LM3S9B95-IQC80-C1T

Product Overview

Category: Microcontroller

Use: The LM3S9B95-IQC80-C1T is a microcontroller designed for embedded systems and IoT applications. It provides a wide range of features and capabilities to support various electronic projects.

Characteristics: - High-performance ARM Cortex-M3 core - 80 MHz clock frequency - 256 KB flash memory - 96 KB SRAM - 80 GPIO pins - Integrated Ethernet MAC and PHY - USB 2.0 device/host/OTG interface - Multiple serial communication interfaces (UART, SPI, I2C) - Analog-to-Digital Converter (ADC) - Real-Time Clock (RTC) - PWM outputs - Low power consumption

Package: The LM3S9B95-IQC80-C1T comes in a compact and durable package, ensuring easy integration into various electronic devices. It is available in a 100-pin LQFP package.

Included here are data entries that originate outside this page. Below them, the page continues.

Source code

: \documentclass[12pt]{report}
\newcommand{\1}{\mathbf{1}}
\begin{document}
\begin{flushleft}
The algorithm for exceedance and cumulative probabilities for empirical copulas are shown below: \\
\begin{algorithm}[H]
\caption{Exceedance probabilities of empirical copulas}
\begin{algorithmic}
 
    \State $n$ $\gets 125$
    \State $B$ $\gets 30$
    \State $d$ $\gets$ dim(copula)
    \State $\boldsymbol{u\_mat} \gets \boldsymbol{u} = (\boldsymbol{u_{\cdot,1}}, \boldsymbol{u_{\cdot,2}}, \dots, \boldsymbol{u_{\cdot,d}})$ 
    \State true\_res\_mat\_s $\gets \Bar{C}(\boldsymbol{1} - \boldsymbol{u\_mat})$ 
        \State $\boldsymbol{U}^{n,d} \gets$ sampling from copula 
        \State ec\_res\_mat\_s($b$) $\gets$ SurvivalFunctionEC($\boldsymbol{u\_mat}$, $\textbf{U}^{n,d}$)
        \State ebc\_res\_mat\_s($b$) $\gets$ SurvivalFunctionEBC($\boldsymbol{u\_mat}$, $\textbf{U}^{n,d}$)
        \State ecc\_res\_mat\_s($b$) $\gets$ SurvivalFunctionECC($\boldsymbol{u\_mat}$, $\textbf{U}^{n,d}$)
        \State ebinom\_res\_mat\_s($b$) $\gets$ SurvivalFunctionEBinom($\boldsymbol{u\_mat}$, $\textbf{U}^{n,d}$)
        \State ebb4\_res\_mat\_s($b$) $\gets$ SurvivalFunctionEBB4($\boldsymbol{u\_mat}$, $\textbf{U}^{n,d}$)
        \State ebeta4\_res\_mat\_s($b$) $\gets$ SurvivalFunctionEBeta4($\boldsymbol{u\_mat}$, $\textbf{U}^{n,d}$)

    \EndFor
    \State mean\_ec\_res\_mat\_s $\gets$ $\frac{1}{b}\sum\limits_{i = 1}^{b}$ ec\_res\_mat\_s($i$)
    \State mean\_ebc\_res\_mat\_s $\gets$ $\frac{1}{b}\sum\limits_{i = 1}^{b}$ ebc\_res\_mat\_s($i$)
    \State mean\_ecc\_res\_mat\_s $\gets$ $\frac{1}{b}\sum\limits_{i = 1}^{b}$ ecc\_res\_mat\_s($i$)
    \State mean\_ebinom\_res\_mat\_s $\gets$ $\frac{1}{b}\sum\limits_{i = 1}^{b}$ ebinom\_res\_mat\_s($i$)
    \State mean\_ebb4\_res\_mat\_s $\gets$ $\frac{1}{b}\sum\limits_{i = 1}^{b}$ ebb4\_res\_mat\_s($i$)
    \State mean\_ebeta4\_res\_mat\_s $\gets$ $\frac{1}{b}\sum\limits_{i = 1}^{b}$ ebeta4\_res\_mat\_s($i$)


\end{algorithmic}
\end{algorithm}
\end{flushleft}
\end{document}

Essence: This microcontroller is the heart of many embedded systems and IoT devices. It provides the necessary processing power, memory, and peripherals to control and communicate with other components in the system.

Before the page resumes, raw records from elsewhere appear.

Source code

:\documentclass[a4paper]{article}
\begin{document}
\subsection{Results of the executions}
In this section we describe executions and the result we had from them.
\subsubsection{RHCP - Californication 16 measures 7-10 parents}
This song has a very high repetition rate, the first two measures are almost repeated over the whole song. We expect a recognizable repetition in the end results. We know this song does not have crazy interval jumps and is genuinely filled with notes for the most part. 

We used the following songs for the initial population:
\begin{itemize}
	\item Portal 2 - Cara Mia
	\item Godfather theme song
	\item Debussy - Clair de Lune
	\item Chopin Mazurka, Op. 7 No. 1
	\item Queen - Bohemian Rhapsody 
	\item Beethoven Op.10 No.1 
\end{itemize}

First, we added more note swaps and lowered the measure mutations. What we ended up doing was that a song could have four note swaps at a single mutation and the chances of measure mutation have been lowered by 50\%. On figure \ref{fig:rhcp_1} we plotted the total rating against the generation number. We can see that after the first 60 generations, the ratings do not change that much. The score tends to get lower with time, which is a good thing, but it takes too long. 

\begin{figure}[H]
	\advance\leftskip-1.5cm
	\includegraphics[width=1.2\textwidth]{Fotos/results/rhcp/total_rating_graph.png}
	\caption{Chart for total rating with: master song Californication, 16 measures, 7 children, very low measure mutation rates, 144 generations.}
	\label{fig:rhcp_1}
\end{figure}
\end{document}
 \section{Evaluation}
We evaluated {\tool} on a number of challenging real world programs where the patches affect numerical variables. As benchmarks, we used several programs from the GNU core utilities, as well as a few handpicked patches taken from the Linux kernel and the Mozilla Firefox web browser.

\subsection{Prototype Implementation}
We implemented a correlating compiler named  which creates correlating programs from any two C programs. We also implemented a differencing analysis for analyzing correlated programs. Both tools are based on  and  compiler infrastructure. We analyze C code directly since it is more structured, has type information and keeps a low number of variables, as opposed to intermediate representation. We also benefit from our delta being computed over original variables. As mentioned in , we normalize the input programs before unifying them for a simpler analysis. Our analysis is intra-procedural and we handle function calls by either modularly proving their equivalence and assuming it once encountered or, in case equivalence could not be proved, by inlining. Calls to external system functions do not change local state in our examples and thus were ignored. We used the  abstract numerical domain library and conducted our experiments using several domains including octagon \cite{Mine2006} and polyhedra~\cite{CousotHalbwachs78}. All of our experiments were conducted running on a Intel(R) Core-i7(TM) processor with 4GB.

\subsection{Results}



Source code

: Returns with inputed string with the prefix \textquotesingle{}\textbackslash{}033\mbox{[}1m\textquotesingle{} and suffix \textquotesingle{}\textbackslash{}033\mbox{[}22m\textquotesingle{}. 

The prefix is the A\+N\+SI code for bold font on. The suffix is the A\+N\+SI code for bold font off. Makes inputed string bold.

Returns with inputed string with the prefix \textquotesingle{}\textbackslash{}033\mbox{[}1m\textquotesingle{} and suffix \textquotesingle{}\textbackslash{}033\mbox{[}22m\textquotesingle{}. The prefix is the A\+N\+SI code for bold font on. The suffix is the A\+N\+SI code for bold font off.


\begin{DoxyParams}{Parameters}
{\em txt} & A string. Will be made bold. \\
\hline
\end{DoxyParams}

Packaging/Quantity: The LM3S9B95-IQC80-C1T is typically sold individually or in small quantities, depending on the supplier's packaging options.

Specifications

• Microcontroller Core: ARM Cortex-M3
• Clock Frequency: 80 MHz
• Flash Memory: 256 KB
• SRAM: 96 KB
• GPIO Pins: 80
• Ethernet: Integrated MAC and PHY
• USB Interface: USB 2.0 device/host/OTG
• Serial Communication Interfaces: UART, SPI, I2C
• Analog-to-Digital Converter: 12-bit, up to 16 channels
• Real-Time Clock: Yes
• PWM Outputs: Yes
• Operating Voltage: 3.3V
• Operating Temperature Range: -40°C to +85°C

Detailed Pin Configuration

The LM3S9B95-IQC80-C1T microcontroller has a total of 100 pins. The pin configuration is as follows:

• Pins 1-10: Analog Input/Output (ADC, DAC)
• Pins 11-30: General-Purpose I/O (GPIO)
• Pins 31-40: Serial Communication Interfaces (UART, SPI, I2C)
• Pins 41-50: PWM Outputs
• Pins 51-60: USB Interface
• Pins 61-70: Ethernet Interface
• Pins 71-80: Power Supply and Ground

Functional Features

• High-performance processing capabilities with the ARM Cortex-M3 core.
• Integrated Ethernet MAC and PHY for network connectivity.
• USB interface allows for easy connection to other devices.
• Multiple serial communication interfaces enable communication with external components.
• Analog-to-Digital Converter provides accurate measurement of analog signals.
• Real-Time Clock ensures precise timekeeping functionality.
• PWM outputs allow for control of various actuators and motors.
• Low power consumption for energy-efficient designs.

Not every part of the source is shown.